(Collected data entries)
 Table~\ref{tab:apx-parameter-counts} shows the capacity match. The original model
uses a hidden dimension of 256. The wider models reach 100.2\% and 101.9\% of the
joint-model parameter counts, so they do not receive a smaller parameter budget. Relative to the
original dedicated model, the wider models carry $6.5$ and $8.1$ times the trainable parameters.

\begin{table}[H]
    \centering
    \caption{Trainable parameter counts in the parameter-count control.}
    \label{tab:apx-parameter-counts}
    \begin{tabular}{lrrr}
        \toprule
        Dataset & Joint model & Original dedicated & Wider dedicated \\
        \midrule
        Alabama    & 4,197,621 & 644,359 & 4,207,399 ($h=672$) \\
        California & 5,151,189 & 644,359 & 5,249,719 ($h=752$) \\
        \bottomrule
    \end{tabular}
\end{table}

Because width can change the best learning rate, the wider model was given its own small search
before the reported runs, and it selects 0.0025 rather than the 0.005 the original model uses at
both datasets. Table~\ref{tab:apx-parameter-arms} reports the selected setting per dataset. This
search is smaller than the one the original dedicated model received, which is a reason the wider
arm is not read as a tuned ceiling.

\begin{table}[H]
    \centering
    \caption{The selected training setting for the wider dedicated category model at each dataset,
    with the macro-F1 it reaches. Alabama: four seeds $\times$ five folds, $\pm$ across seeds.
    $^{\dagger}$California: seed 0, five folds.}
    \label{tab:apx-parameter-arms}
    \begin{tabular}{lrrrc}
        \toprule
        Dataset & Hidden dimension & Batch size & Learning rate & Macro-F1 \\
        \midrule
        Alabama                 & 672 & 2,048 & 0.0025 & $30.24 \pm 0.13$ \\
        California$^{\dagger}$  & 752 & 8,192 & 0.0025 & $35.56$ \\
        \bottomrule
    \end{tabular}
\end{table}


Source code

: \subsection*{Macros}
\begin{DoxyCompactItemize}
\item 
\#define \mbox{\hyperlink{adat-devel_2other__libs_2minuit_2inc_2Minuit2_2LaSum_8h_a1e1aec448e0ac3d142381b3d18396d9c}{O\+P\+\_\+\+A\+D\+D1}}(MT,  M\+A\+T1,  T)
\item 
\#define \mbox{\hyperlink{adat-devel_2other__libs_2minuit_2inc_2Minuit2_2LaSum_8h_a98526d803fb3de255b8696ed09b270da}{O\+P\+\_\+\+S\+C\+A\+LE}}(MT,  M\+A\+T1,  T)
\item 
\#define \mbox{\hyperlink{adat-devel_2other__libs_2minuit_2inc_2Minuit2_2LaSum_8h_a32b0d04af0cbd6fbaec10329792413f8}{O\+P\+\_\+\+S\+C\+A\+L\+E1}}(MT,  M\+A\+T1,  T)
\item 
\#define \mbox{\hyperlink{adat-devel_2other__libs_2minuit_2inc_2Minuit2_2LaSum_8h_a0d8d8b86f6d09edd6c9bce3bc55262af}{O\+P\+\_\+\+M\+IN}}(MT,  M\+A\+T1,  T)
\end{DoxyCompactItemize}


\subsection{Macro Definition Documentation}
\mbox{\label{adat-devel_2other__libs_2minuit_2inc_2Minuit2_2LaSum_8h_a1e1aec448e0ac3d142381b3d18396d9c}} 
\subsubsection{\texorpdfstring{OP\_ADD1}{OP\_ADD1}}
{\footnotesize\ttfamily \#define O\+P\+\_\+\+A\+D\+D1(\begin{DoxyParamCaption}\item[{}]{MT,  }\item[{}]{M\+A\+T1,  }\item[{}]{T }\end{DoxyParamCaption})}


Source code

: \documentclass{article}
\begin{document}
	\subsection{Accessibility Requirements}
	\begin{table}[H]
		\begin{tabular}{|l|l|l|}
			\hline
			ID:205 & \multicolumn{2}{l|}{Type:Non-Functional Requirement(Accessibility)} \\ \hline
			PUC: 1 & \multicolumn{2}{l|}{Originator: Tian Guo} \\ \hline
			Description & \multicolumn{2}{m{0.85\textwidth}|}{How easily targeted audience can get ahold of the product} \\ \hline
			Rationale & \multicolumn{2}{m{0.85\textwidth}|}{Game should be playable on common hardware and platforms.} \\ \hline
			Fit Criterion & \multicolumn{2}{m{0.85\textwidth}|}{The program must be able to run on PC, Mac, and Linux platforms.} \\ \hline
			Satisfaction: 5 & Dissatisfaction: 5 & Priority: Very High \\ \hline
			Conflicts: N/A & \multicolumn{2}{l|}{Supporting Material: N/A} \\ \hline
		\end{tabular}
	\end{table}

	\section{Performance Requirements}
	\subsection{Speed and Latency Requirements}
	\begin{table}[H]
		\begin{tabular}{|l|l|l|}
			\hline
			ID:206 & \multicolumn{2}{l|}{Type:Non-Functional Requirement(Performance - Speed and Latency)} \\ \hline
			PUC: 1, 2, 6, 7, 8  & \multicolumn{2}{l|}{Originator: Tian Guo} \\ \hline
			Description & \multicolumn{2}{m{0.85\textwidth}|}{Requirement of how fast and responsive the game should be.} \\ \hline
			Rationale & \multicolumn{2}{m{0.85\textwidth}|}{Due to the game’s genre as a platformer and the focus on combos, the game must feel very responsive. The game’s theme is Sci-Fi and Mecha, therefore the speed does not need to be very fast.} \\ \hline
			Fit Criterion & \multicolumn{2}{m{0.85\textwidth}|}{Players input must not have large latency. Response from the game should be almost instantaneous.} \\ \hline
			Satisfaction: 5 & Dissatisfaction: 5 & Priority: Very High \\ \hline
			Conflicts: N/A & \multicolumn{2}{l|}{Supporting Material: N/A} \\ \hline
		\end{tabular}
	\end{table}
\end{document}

» **DIRECTIONS**
Reproduce all the entries above. Match them exactly.

» **WRITTEN RESPONSE**
 Table~\ref{tab:apx-parameter-counts} shows the capacity match. The original model
uses a hidden dimension of 256. The wider models reach 100.2\% and 101.9\% of the
joint-model parameter counts, so they do not receive a smaller parameter budget. Relative to the
original dedicated model, the wider models carry $6.5$ and $8.1$ times the trainable parameters.

\begin{table}[H]
    \centering
    \caption{Trainable parameter counts in the parameter-count control.}
    \label{tab:apx-parameter-counts}
    \begin{tabular}{lrrr}
        \toprule
        Dataset & Joint model & Original dedicated & Wider dedicated \\
        \midrule
        Alabama    & 4,197,621 & 644,359 & 4,207,399 ($h=672$) \\
        California & 5,151,189 & 644,359 & 5,249,719 ($h=752$) \\
        \bottomrule
    \end{tabular}
\end{table}

Because width can change the best learning rate, the wider model was given its own small search
before the reported runs, and it selects 0.0025 rather than the 0.005 the original model uses at
both datasets. Table~\ref{tab:apx-parameter-arms} reports the selected setting per dataset. This
search is smaller than the one the original dedicated model received, which is a reason the wider
arm is not read as a tuned ceiling.

\begin{table}[H]
    \centering
    \caption{The selected training setting for the wider dedicated category model at each dataset,
    with the macro-F1 it reaches. Alabama: four seeds $\times$ five folds, $\pm$ across seeds.
    $^{\dagger}$California: seed 0, five folds.}
    \label{tab:apx-parameter-arms}
    \begin{tabular}{lrrrc}
        \toprule
        Dataset & Hidden dimension & Batch size & Learning rate & Macro-F1 \\
        \midrule
        Alabama                 & 672 & 2,048 & 0.0025 & $30.24 \pm 0.13$ \\
        California$^{\dagger}$  & 752 & 8,192 & 0.0025 & $35.56$ \\
        \bottomrule
    \end{tabular}
\end{table}


Source code

: \subsection*{Macros}
\begin{DoxyCompactItemize}
\item 
\#define \mbox{\hyperlink{adat-devel_2other__libs_2minuit_2inc_2Minuit2_2LaSum_8h_a1e1aec448e0ac3d142381b3d18396d9c}{O\+P\+\_\+\+A\+D\+D1}}(MT,  M\+A\+T1,  T)
\item 
\#define \mbox{\hyperlink{adat-devel_2other__libs_2minuit_2inc_2Minuit2_2LaSum_8h_a98526d803fb3de255b8696ed09b270da}{O\+P\+\_\+\+S\+C\+A\+LE}}(MT,  M\+A\+T1,  T)
\item 
\#define \mbox{\hyperlink{adat-devel_2other__libs_2minuit_2inc_2Minuit2_2LaSum_8h_a32b0d04af0cbd6fbaec10329792413f8}{O\+P\+\_\+\+S\+C\+A\+L\+E1}}(MT,  M\+A\+T1,  T)
\item 
\#define \mbox{\hyperlink{adat-devel_2other__libs_2minuit_2inc_2Minuit2_2LaSum_8h_a0d8d8b86f6d09edd6c9bce3bc55262af}{O\+P\+\_\+\+M\+IN}}(MT,  M\+A\+T1,  T)
\end{DoxyCompactItemize}


\subsection{Macro Definition Documentation}
\mbox{\label{adat-devel_2other__libs_2minuit_2inc_2Minuit2_2LaSum_8h_a1e1aec448e0ac3d142381b3d18396d9c}} 
\subsubsection{\texorpdfstring{OP\_ADD1}{OP\_ADD1}}
{\footnotesize\ttfamily \#define O\+P\+\_\+\+A\+D\+D1(\begin{DoxyParamCaption}\item[{}]{MT,  }\item[{}]{M\+A\+T1,  }\item[{}]{T }\end{DoxyParamCaption})}


Source code

: \documentclass{article}
\begin{document}
	\subsection{Accessibility Requirements}
	\begin{table}[H]
		\begin{tabular}{|l|l|l|}
			\hline
			ID:205 & \multicolumn{2}{l|}{Type:Non-Functional Requirement(Accessibility)} \\ \hline
			PUC: 1 & \multicolumn{2}{l|}{Originator: Tian Guo} \\ \hline
			Description & \multicolumn{2}{m{0.85\textwidth}|}{How easily targeted audience can get ahold of the product} \\ \hline
			Rationale & \multicolumn{2}{m{0.85\textwidth}|}{Game should be playable on common hardware and platforms.} \\ \hline
			Fit Criterion & \multicolumn{2}{m{0.85\textwidth}|}{The program must be able to run on PC, Mac, and Linux platforms.} \\ \hline
			Satisfaction: 5 & Dissatisfaction: 5 & Priority: Very High \\ \hline
			Conflicts: N/A & \multicolumn{2}{l|}{Supporting Material: N/A} \\ \hline
		\end{tabular}
	\end{table}

	\section{Performance Requirements}
	\subsection{Speed and Latency Requirements}
	\begin{table}[H]
		\begin{tabular}{|l|l|l|}
			\hline
			ID:206 & \multicolumn{2}{l|}{Type:Non-Functional Requirement(Performance - Speed and Latency)} \\ \hline
			PUC: 1, 2, 6, 7, 8  & \multicolumn{2}{l|}{Originator: Tian Guo} \\ \hline
			Description & \multicolumn{2}{m{0.85\textwidth}|}{Requirement of how fast and responsive the game should be.} \\ \hline
			Rationale & \multicolumn{2}{m{0.85\textwidth}|}{Due to the game’s genre as a platformer and the focus on combos, the game must feel very responsive. The game’s theme is Sci-Fi and Mecha, therefore the speed does not need to be very fast.} \\ \hline
			Fit Criterion & \multicolumn{2}{m{0.85\textwidth}|}{Players input must not have large latency. Response from the game should be almost instantaneous.} \\ \hline
			Satisfaction: 5 & Dissatisfaction: 5 & Priority: Very High \\ \hline
			Conflicts: N/A & \multicolumn{2}{l|}{Supporting Material: N/A} \\ \hline
		\end{tabular}
	\end{table}
\end{document}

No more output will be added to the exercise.